New machine gives MRSA test results ‘within hours’

FAMILIES who have lost loved ones to the MRSA superbug want every hospital to get a new kind of machine that can detect the lethal illness within hours.

New machine gives MRSA test results ‘within hours’

The MRSA and Families campaign group wants every patient tested upon arrival at hospital as part of the fight to rid wards of the bug, which can maim and kill.

Group founder Margaret Dawson said current tests on patients with suspected MRSA can take five days.

“Hospitals could have the results within hours and this could save lives and stop others getting infected. MRSA is such an awful infection to have - people who have caught the superbug have come out of hospital sicker than when they went in. Early diagnosis and treatment is the key.”

Ms Dawson’s husband, Joe, was left seriously ill when he went into hospital for a back operation.

Now campaigners are urging Health Minister Mary Harney to ensure hospitals tackle the antibiotic-resistant bug, which has crippled some and killed others.

They want every hospital to get one of the new machines that can detect MRSA from patient swabs in two hours.

The devices also pick up winter vomiting bug, which is currently affecting in hospitals nationwide. It also detects the human strain of bird flu, which has claimed lives in the Far East.

Tomorrow the campaigners will gather in Dublin to announce their backing for the machine.

Among those present will be Tony Kavanagh, who contracted MRSA following a leg operation at a Dublin hospital.

Mr Kavanagh said he almost died after the bug attacked wounds in his legs. The effect of MRSA was so bad he had to learn how to walk again.
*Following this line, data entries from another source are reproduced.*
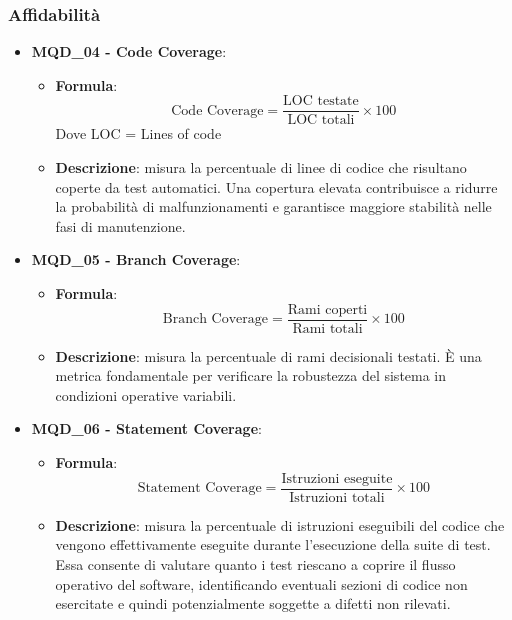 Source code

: \subsubsection{Affidabilità}
\begin{itemize}
\item \textbf{MQD\_04 - Code Coverage}:
    \begin{itemize}
        \item \textbf{Formula}:
        \[
            \text{Code Coverage} =
            \frac{\text{LOC testate}}{\text{LOC totali}} \times 100
        \]
		Dove LOC = Lines of code
        \item \textbf{Descrizione}: misura la percentuale di linee di codice che risultano coperte da test automatici. Una copertura elevata contribuisce a ridurre la probabilità di malfunzionamenti e garantisce maggiore stabilità nelle fasi di manutenzione.
    \end{itemize}

\item \textbf{MQD\_05 - Branch Coverage}:
    \begin{itemize}
        \item \textbf{Formula}:
        \[
            \text{Branch Coverage} =
            \frac{\text{Rami coperti}}{\text{Rami totali}} \times 100
        \]
        \item \textbf{Descrizione}: misura la percentuale di rami decisionali testati. È una metrica fondamentale per verificare la robustezza del sistema in condizioni operative variabili.
    \end{itemize}

\item \textbf{MQD\_06 - Statement Coverage}:
    \begin{itemize}
        \item \textbf{Formula}:
        \[
            \text{Statement Coverage} =
            \frac{\text{Istruzioni eseguite}}{\text{Istruzioni totali}} \times 100
        \]
        \item \textbf{Descrizione}: misura la percentuale di istruzioni eseguibili del codice che vengono effettivamente eseguite durante l’esecuzione della suite di test. Essa consente di valutare quanto i test riescano a coprire il flusso operativo del software, identificando eventuali sezioni di codice non esercitate e quindi potenzialmente soggette a difetti non rilevati.
    \end{itemize}
\end{itemize}

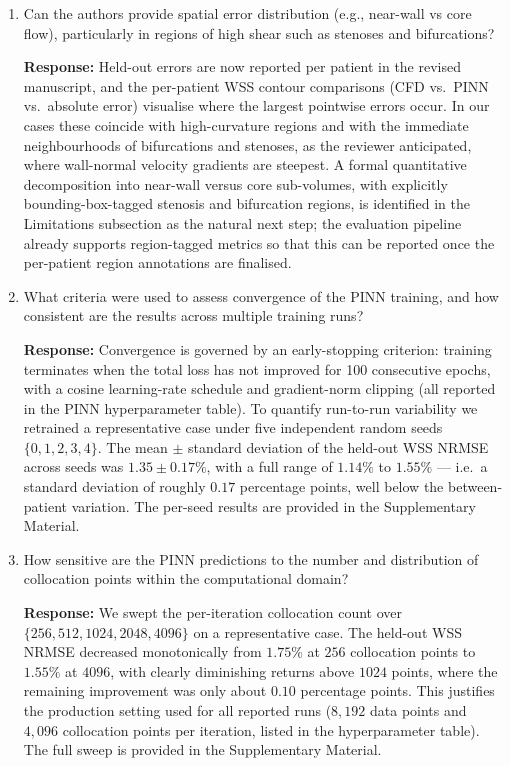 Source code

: \documentclass[11pt]{article}
\begin{document}
\begin{enumerate}[]
    \item Can the authors provide spatial error distribution (e.g., near-wall vs core flow), particularly in regions of high shear such as stenoses and bifurcations?

    \textbf{Response:} Held-out errors are now reported per patient in the revised manuscript, and the per-patient WSS contour comparisons (CFD vs.\ PINN vs.\ absolute error) visualise where the largest pointwise errors occur. In our cases these coincide with high-curvature regions and with the immediate neighbourhoods of bifurcations and stenoses, as the reviewer anticipated, where wall-normal velocity gradients are steepest. A formal quantitative decomposition into near-wall versus core sub-volumes, with explicitly bounding-box-tagged stenosis and bifurcation regions, is identified in the Limitations subsection as the natural next step; the evaluation pipeline already supports region-tagged metrics so that this can be reported once the per-patient region annotations are finalised.

    \item What criteria were used to assess convergence of the PINN training, and how consistent are the results across multiple training runs?

    \textbf{Response:} Convergence is governed by an early-stopping criterion: training terminates when the total loss has not improved for 100 consecutive epochs, with a cosine learning-rate schedule and gradient-norm clipping (all reported in the PINN hyperparameter table). To quantify run-to-run variability we retrained a representative case under five independent random seeds $\{0,1,2,3,4\}$. The mean $\pm$ standard deviation of the held-out WSS NRMSE across seeds was $1.35\pm0.17\%$, with a full range of $1.14\%$ to $1.55\%$ --- i.e.\ a standard deviation of roughly $0.17$ percentage points, well below the between-patient variation. The per-seed results are provided in the Supplementary Material.

    \item How sensitive are the PINN predictions to the number and distribution of collocation points within the computational domain?

    \textbf{Response:} We swept the per-iteration collocation count over $\{256,512,1024,2048,4096\}$ on a representative case. The held-out WSS NRMSE decreased monotonically from $1.75\%$ at $256$ collocation points to $1.55\%$ at $4096$, with clearly diminishing returns above $1024$ points, where the remaining improvement was only about $0.10$ percentage points. This justifies the production setting used for all reported runs ($8{,}192$ data points and $4{,}096$ collocation points per iteration, listed in the hyperparameter table). The full sweep is provided in the Supplementary Material.


\end{enumerate}
\end{document}
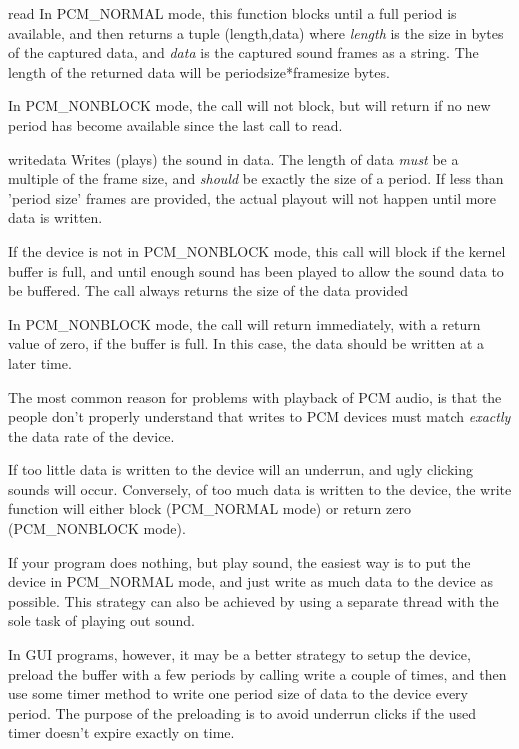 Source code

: \begin{methoddesc}[PCM]{read}{}
In PCM_NORMAL mode, this function blocks until a full period is available, and then returns a
tuple (length,data) where \emph{length} is the size in bytes of the captured data, and \emph{data}
is the captured sound frames as a string. The length of the returned data will be periodsize*framesize
bytes.

In PCM_NONBLOCK mode, the call will not block, but will return  if no new period
has become available since the last call to read.
\end{methoddesc}

\begin{methoddesc}[PCM]{write}{data}
Writes (plays) the sound in data. The length of data \emph{must} be a multiple of the frame size, and 
\emph{should} be exactly the size of a period. If less than 'period size' frames are provided, the actual
playout will not happen until more data is written.

If the device is not in PCM_NONBLOCK mode, this call will block if the kernel buffer is full, and
until enough sound has been played to allow the sound data to be buffered. The call always returns
the size of the data provided

In PCM_NONBLOCK mode, the call will return immediately, with a return value of zero, if the buffer is
full. In this case, the data should be written at a later time.

\end{methoddesc}


The most common reason for problems with playback of PCM audio, is that the people don't properly understand
that writes to PCM devices must match \emph{exactly} the data rate of the device.

If too little data is written to the device will an underrun, and  ugly clicking sounds will occur. Conversely,
of too much data is written to the device, the write function will either block (PCM_NORMAL mode) or return zero
(PCM_NONBLOCK mode).

If your program does nothing, but play sound, the easiest way is to put the device in PCM_NORMAL mode, and just
write as much data to the device as possible. This strategy can also be achieved by using a separate thread
with the sole task of playing out sound.

In GUI programs, however, it may be a better strategy to setup the device, preload the buffer with a few
periods by calling write a couple of times, and then use some timer method to write one period size of data to
the device every period. The purpose of the preloading is to avoid underrun clicks if the used timer
doesn't expire exactly on time.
MRSA (methicillin-resistant Staphylococus aureus) is a bacterium commonly found on the skin, which has become increasingly resistant to commonly used antibiotics.

Joe Mayne, of the Biofact firm which makes the MRSA detectors, said the illness needed to be higher on the Government’s agenda.

Mr Mayne, who is also a member of the campaign group, said: “MRSA is not high on the agenda of the Health Service Executive or hospitals.

“This country has not got a grip of MRSA. More money needs to go into infection control at all levels of the health service but particularly in hospitals. That’s where we need to start.”